To those who adopt extreme views as to the refrigeration of the northern hemisphere in so-called glacial times, there is great difficulty in accounting for the continued existence of the early Tertiary flora; but if we adopt moderate views as to this, and demand merely a great subsidence, with much reduction of mean temperature, we may suppose that the plants previously existing were preserved on insular spots, whence they were ready to recolonize the land on its emergence from the sea. It seems certain, however, that our continents never regained, after the Glacial period, the exuberance of plant life which they presented in the Miocene and earlier Pliocene; and we shall find that this statement applies to the world of animals as well as to that of plants. This reduction was more extreme in Europe than in Eastern Asia and Eastern

America, and the fact is thus accounted for in a recent lecture by Prof. Asa Gray:—

“I conceive that three things have conspired to this loss. First, Europe, hardly extending south of latitude 40°, is all within the limits generally assigned to severe glacial action. Second, its mountains trend east and west, from the Pyrenees to the Carpathians and the Caucasus beyond, near its southern border; and they had glaciers of their own, which must have begun their operations, and poured down the northward flanks, while the plains were still covered with forest, on the retreat from the great ice-wave coming from the north. Attacked both on front and rear, much of the forest must have perished then and there. Third, across the line of retreat of those which may have flanked the mountain-ranges, or were stationed south of them, stretched the Mediterranean, an impassable barrier. Some hardy trees may have eked out their existence on the northern shore of the Mediterranean and the Atlantic coast. But we doubt not, Taxodium and Sequoias, Magnolias and Liquidambars, and even Hickories and the like, were among the missing. Escape by the east, and rehabilitation from that quarter until a very late period, were apparently prevented by the prolongation of the Mediterranean to the Caspian, and thence to the Siberian ocean. If we accept the supposition of Nordenskiöld, that, anterior to the Glacial period, Europe was ‘bounded on the south by an ocean extending from the Atlantic over the present deserts of Sahara and Central Asia to the Pacific,’ all chance of these American types having escaped from or re-entered Europe from the south and east is excluded. Europe may thus be conceived to have been for a time somewhat in the condition in which Greenland is now, and indeed to have been connected with Greenland in this or in earlier times.[78] Such a junction, cutting off access of the Gulf Stream to the Polar Sea, would, as some think, other things remaining as they are, almost of itself give glaciation to Europe. Greenland may be referred to, by way of comparison, as a country which, having undergone extreme glaciation, bears the marks of it in the extreme poverty of its flora, and in the absence of the plants to which its southern portion, extending six degrees below the Arctic Circle, might be entitled. It ought to have trees, and might support them. But since destruction by glaciation no way has been opened for their return. Europe fared much better, but suffered in its degree in a similar way.
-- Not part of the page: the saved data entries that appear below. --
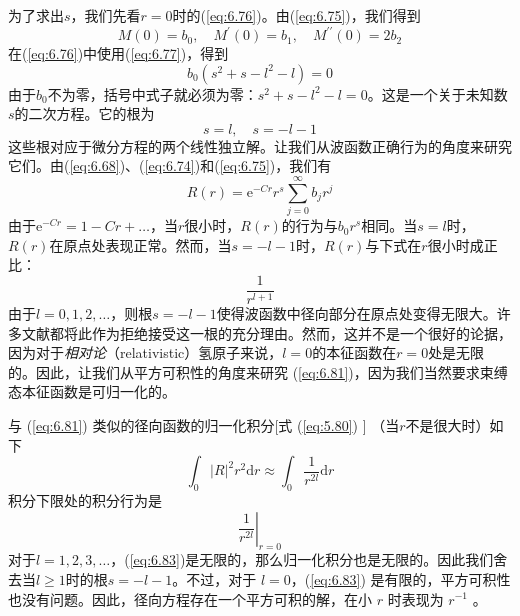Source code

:   为了求出$s$，我们先看$r=0$时的(\ref{eq:6.76})。由(\ref{eq:6.75})，我们得到
   \begin{equation}
        M\left(0\right) = b_0, \quad M^{\prime}\left(0\right) = b_1, \quad M^{\prime\prime}\left(0\right) = 2b_2
        \label{eq:6.77}
   \end{equation}
   在(\ref{eq:6.76})中使用(\ref{eq:6.77})，得到
   \begin{equation}
        b_0\left(s^2+s-l^2-l\right) = 0
        \label{eq:6.78}
   \end{equation}
   由于$b_0$不为零，括号中式子就必须为零：$s^2+s-l^2-l=0$。这是一个关于未知数$s$的二次方程。它的根为
   \begin{equation}
        s = l, \quad s = -l-1
        \label{eq:6.79}
    \end{equation}
    这些根对应于微分方程的两个线性独立解。让我们从波函数正确行为的角度来研究它们。由(\ref{eq:6.68})、(\ref{eq:6.74})和(\ref{eq:6.75})，我们有
    \begin{equation}
        R\left(r\right) = \mathrm{e}^{-Cr}r^s\sum_{j=0}^{\infty}b_jr^j
        \label{eq:6.80}
    \end{equation}
    由于$\mathrm{e}^{-Cr} = 1-Cr+\ldots$，当$r$很小时，$R\left(r\right)$的行为与$b_0r^s$相同。当$s=l$时，$R\left(r\right)$在原点处表现正常。然而，当$s = -l-1$时，$R\left(r\right)$与下式在$r$很小时成正比：
    \begin{equation}
        \frac{1}{r^{l+1}}
        \label{eq:6.81}
    \end{equation}
    由于$l=0,1,2,\ldots$，则根$s=-l-1$使得波函数中径向部分在原点处变得无限大。许多文献都将此作为拒绝接受这一根的充分理由。然而，这并不是一个很好的论据，因为对于\textit{相对论}（relativistic）氢原子来说，$l=0$的本征函数在$r=0$处是无限的。因此，让我们从平方可积性的角度来研究 (\ref{eq:6.81})，因为我们当然要求束缚态本征函数是可归一化的。

    与 (\ref{eq:6.81}) 类似的径向函数的归一化积分[式 (\ref{eq:5.80}) ] （当$r$不是很大时）如下
    \begin{equation}
        \int_{0}\left|R\right|^2r^2\mathrm{d}r \approx \int_{0}\frac{1}{r^{2l}}\mathrm{d}r
        \label{eq:6.82}
    \end{equation}
    积分下限处的积分行为是
    \begin{equation}
        \left.\frac{1}{r^{2l}}\right|_{r=0}
        \label{eq:6.83}
    \end{equation}
    对于$l=1,2,3,\ldots$，(\ref{eq:6.83})是无限的，那么归一化积分也是无限的。因此我们舍去当$l \geq 1$时的根$s = -l-1$。不过，对于 $l=0$，(\ref{eq:6.83}) 是有限的，平方可积性也没有问题。因此，径向方程存在一个平方可积的解，在小 $r$ 时表现为 $r^{-1}$ 。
“Turning for a moment to the American continent for a contrast, we find the land unbroken and open down to the tropic, and the mountains running north and south. The trees, when touched on the north by the on-coming refrigeration, had only to move their southern border southward, along an open way, as far as the exigency required; and there was no impediment to their due return. Then the more southern latitude of the United States gave great advantage over Europe. On the Atlantic border, proper glaciation was felt only in the northern part, down to about latitude 40°. In the interior of the country, owing doubtless to greater dryness and summer heat, the limit receded greatly northward in the Mississippi Valley, and gave only local glaciers to the Rocky Mountains; and no volcanic outbreaks or violent changes of any kind have here occurred since the types of our present vegetation came to the land. So our lines have been cast in pleasant places, and the goodly heritage of forest-trees is one of the consequences.